## EXERCISE INPUT:
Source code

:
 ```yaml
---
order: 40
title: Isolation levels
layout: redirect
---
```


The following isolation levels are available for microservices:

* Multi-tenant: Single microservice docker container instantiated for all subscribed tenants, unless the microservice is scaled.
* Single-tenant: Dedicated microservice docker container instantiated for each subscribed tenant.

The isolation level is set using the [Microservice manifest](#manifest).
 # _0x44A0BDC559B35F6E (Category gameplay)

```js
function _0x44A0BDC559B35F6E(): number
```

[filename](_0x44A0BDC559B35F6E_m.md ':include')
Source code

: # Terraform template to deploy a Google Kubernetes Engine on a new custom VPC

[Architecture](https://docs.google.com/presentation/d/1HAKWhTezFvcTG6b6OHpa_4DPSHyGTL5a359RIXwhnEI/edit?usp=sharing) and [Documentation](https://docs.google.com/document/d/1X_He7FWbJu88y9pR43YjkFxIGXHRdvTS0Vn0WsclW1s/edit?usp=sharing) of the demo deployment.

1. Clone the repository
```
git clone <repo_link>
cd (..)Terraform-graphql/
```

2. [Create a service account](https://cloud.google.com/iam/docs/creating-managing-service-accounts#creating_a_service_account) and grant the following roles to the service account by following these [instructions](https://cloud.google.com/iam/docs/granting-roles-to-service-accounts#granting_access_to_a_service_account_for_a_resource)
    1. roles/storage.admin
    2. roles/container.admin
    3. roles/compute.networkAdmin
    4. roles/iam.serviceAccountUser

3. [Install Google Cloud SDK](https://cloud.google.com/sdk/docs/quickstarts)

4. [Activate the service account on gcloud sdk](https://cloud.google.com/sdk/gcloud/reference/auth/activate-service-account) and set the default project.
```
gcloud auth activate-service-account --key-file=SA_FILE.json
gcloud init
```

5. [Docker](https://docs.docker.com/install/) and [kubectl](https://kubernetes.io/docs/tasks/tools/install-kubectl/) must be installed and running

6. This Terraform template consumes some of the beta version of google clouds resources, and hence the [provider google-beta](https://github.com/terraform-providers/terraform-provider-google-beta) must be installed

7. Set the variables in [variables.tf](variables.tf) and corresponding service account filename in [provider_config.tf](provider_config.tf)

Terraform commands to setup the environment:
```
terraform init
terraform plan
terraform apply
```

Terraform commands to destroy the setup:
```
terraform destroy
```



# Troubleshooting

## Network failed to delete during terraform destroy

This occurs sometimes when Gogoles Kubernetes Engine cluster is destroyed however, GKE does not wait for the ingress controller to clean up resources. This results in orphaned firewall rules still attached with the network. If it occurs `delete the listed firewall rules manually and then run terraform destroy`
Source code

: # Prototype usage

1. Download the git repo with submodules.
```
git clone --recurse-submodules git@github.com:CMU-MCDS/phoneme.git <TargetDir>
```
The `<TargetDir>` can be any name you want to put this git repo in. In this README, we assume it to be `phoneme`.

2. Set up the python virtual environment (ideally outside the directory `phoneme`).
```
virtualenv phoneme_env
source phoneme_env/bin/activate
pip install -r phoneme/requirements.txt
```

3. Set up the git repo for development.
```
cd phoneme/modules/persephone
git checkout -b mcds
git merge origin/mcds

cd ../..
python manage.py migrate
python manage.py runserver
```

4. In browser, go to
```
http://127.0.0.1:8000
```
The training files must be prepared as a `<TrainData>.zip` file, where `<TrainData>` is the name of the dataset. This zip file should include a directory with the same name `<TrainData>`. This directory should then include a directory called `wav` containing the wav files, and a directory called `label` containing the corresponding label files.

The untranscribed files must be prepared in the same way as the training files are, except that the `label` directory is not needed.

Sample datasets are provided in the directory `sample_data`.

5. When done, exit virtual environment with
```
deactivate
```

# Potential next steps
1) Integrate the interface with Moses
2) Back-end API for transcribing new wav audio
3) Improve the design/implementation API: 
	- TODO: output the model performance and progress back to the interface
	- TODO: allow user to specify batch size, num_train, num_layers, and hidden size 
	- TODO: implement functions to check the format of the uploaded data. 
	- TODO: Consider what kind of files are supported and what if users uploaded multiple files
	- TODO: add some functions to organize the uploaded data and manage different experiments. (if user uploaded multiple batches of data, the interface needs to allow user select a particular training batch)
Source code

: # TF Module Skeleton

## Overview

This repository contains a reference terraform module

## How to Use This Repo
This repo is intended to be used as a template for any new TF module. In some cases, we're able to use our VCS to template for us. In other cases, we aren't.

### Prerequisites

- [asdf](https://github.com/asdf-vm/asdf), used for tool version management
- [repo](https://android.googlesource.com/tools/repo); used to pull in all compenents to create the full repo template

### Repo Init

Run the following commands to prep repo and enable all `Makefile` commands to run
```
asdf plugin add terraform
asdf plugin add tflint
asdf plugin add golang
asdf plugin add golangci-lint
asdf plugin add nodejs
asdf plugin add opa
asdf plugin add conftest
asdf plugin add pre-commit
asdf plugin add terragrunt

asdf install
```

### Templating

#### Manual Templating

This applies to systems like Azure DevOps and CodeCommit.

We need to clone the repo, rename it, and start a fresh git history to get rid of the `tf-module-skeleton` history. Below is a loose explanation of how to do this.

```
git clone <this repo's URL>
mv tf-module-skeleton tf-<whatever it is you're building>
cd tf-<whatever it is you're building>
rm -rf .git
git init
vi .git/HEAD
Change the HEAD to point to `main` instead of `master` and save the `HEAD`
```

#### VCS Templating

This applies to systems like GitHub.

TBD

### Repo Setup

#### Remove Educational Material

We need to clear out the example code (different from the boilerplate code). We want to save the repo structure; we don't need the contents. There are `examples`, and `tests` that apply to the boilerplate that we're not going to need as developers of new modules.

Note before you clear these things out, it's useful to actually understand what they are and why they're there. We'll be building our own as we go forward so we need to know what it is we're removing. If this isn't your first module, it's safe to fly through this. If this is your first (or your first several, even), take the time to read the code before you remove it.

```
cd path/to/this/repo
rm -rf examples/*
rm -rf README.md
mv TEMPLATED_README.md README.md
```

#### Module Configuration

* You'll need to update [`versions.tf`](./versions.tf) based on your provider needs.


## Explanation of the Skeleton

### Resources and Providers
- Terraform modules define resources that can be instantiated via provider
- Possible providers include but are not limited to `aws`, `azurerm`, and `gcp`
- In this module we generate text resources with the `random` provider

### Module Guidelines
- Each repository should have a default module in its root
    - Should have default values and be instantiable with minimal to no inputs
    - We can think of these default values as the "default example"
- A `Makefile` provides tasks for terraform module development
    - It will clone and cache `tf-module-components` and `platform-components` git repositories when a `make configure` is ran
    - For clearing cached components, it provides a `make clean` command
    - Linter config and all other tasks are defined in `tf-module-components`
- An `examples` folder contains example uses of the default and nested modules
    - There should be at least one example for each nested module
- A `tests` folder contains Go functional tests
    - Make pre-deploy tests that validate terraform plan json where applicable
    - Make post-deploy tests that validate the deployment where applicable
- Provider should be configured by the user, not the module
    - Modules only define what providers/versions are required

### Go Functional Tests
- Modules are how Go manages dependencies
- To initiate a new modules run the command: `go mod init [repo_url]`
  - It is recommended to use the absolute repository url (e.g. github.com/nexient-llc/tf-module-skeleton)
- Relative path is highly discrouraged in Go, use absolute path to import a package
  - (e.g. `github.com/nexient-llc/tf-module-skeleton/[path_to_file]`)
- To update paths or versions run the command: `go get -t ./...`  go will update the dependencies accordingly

## WHAT IS EXPECTED:
Render every record verbatim. Nothing should be left out.

## ANSWER BOX:
Source code

:
 ```yaml
---
order: 40
title: Isolation levels
layout: redirect
---
```


The following isolation levels are available for microservices:

* Multi-tenant: Single microservice docker container instantiated for all subscribed tenants, unless the microservice is scaled.
* Single-tenant: Dedicated microservice docker container instantiated for each subscribed tenant.

The isolation level is set using the [Microservice manifest](#manifest).
 # _0x44A0BDC559B35F6E (Category gameplay)

```js
function _0x44A0BDC559B35F6E(): number
```

[filename](_0x44A0BDC559B35F6E_m.md ':include')
Source code

: # Terraform template to deploy a Google Kubernetes Engine on a new custom VPC

[Architecture](https://docs.google.com/presentation/d/1HAKWhTezFvcTG6b6OHpa_4DPSHyGTL5a359RIXwhnEI/edit?usp=sharing) and [Documentation](https://docs.google.com/document/d/1X_He7FWbJu88y9pR43YjkFxIGXHRdvTS0Vn0WsclW1s/edit?usp=sharing) of the demo deployment.

1. Clone the repository
```
git clone <repo_link>
cd (..)Terraform-graphql/
```

2. [Create a service account](https://cloud.google.com/iam/docs/creating-managing-service-accounts#creating_a_service_account) and grant the following roles to the service account by following these [instructions](https://cloud.google.com/iam/docs/granting-roles-to-service-accounts#granting_access_to_a_service_account_for_a_resource)
    1. roles/storage.admin
    2. roles/container.admin
    3. roles/compute.networkAdmin
    4. roles/iam.serviceAccountUser

3. [Install Google Cloud SDK](https://cloud.google.com/sdk/docs/quickstarts)

4. [Activate the service account on gcloud sdk](https://cloud.google.com/sdk/gcloud/reference/auth/activate-service-account) and set the default project.
```
gcloud auth activate-service-account --key-file=SA_FILE.json
gcloud init
```

5. [Docker](https://docs.docker.com/install/) and [kubectl](https://kubernetes.io/docs/tasks/tools/install-kubectl/) must be installed and running

6. This Terraform template consumes some of the beta version of google clouds resources, and hence the [provider google-beta](https://github.com/terraform-providers/terraform-provider-google-beta) must be installed

7. Set the variables in [variables.tf](variables.tf) and corresponding service account filename in [provider_config.tf](provider_config.tf)

Terraform commands to setup the environment:
```
terraform init
terraform plan
terraform apply
```

Terraform commands to destroy the setup:
```
terraform destroy
```



# Troubleshooting

## Network failed to delete during terraform destroy

This occurs sometimes when Gogoles Kubernetes Engine cluster is destroyed however, GKE does not wait for the ingress controller to clean up resources. This results in orphaned firewall rules still attached with the network. If it occurs `delete the listed firewall rules manually and then run terraform destroy`
Source code

: # Prototype usage

1. Download the git repo with submodules.
```
git clone --recurse-submodules git@github.com:CMU-MCDS/phoneme.git <TargetDir>
```
The `<TargetDir>` can be any name you want to put this git repo in. In this README, we assume it to be `phoneme`.

2. Set up the python virtual environment (ideally outside the directory `phoneme`).
```
virtualenv phoneme_env
source phoneme_env/bin/activate
pip install -r phoneme/requirements.txt
```

3. Set up the git repo for development.
```
cd phoneme/modules/persephone
git checkout -b mcds
git merge origin/mcds

cd ../..
python manage.py migrate
python manage.py runserver
```

4. In browser, go to
```
http://127.0.0.1:8000
```
The training files must be prepared as a `<TrainData>.zip` file, where `<TrainData>` is the name of the dataset. This zip file should include a directory with the same name `<TrainData>`. This directory should then include a directory called `wav` containing the wav files, and a directory called `label` containing the corresponding label files.

The untranscribed files must be prepared in the same way as the training files are, except that the `label` directory is not needed.

Sample datasets are provided in the directory `sample_data`.

5. When done, exit virtual environment with
```
deactivate
```

# Potential next steps
1) Integrate the interface with Moses
2) Back-end API for transcribing new wav audio
3) Improve the design/implementation API: 
	- TODO: output the model performance and progress back to the interface
	- TODO: allow user to specify batch size, num_train, num_layers, and hidden size 
	- TODO: implement functions to check the format of the uploaded data. 
	- TODO: Consider what kind of files are supported and what if users uploaded multiple files
	- TODO: add some functions to organize the uploaded data and manage different experiments. (if user uploaded multiple batches of data, the interface needs to allow user select a particular training batch)
Source code

: # TF Module Skeleton

## Overview

This repository contains a reference terraform module

## How to Use This Repo
This repo is intended to be used as a template for any new TF module. In some cases, we're able to use our VCS to template for us. In other cases, we aren't.

### Prerequisites

- [asdf](https://github.com/asdf-vm/asdf), used for tool version management
- [repo](https://android.googlesource.com/tools/repo); used to pull in all compenents to create the full repo template

### Repo Init

Run the following commands to prep repo and enable all `Makefile` commands to run
```
asdf plugin add terraform
asdf plugin add tflint
asdf plugin add golang
asdf plugin add golangci-lint
asdf plugin add nodejs
asdf plugin add opa
asdf plugin add conftest
asdf plugin add pre-commit
asdf plugin add terragrunt

asdf install
```

### Templating

#### Manual Templating

This applies to systems like Azure DevOps and CodeCommit.

We need to clone the repo, rename it, and start a fresh git history to get rid of the `tf-module-skeleton` history. Below is a loose explanation of how to do this.

```
git clone <this repo's URL>
mv tf-module-skeleton tf-<whatever it is you're building>
cd tf-<whatever it is you're building>
rm -rf .git
git init
vi .git/HEAD
Change the HEAD to point to `main` instead of `master` and save the `HEAD`
```

#### VCS Templating

This applies to systems like GitHub.

TBD

### Repo Setup

#### Remove Educational Material

We need to clear out the example code (different from the boilerplate code). We want to save the repo structure; we don't need the contents. There are `examples`, and `tests` that apply to the boilerplate that we're not going to need as developers of new modules.

Note before you clear these things out, it's useful to actually understand what they are and why they're there. We'll be building our own as we go forward so we need to know what it is we're removing. If this isn't your first module, it's safe to fly through this. If this is your first (or your first several, even), take the time to read the code before you remove it.

```
cd path/to/this/repo
rm -rf examples/*
rm -rf README.md
mv TEMPLATED_README.md README.md
```

#### Module Configuration

* You'll need to update [`versions.tf`](./versions.tf) based on your provider needs.


## Explanation of the Skeleton

### Resources and Providers
- Terraform modules define resources that can be instantiated via provider
- Possible providers include but are not limited to `aws`, `azurerm`, and `gcp`
- In this module we generate text resources with the `random` provider

### Module Guidelines
- Each repository should have a default module in its root
    - Should have default values and be instantiable with minimal to no inputs
    - We can think of these default values as the "default example"
- A `Makefile` provides tasks for terraform module development
    - It will clone and cache `tf-module-components` and `platform-components` git repositories when a `make configure` is ran
    - For clearing cached components, it provides a `make clean` command
    - Linter config and all other tasks are defined in `tf-module-components`
- An `examples` folder contains example uses of the default and nested modules
    - There should be at least one example for each nested module
- A `tests` folder contains Go functional tests
    - Make pre-deploy tests that validate terraform plan json where applicable
    - Make post-deploy tests that validate the deployment where applicable
- Provider should be configured by the user, not the module
    - Modules only define what providers/versions are required

### Go Functional Tests
- Modules are how Go manages dependencies
- To initiate a new modules run the command: `go mod init [repo_url]`
  - It is recommended to use the absolute repository url (e.g. github.com/nexient-llc/tf-module-skeleton)
- Relative path is highly discrouraged in Go, use absolute path to import a package
  - (e.g. `github.com/nexient-llc/tf-module-skeleton/[path_to_file]`)
- To update paths or versions run the command: `go get -t ./...`  go will update the dependencies accordingly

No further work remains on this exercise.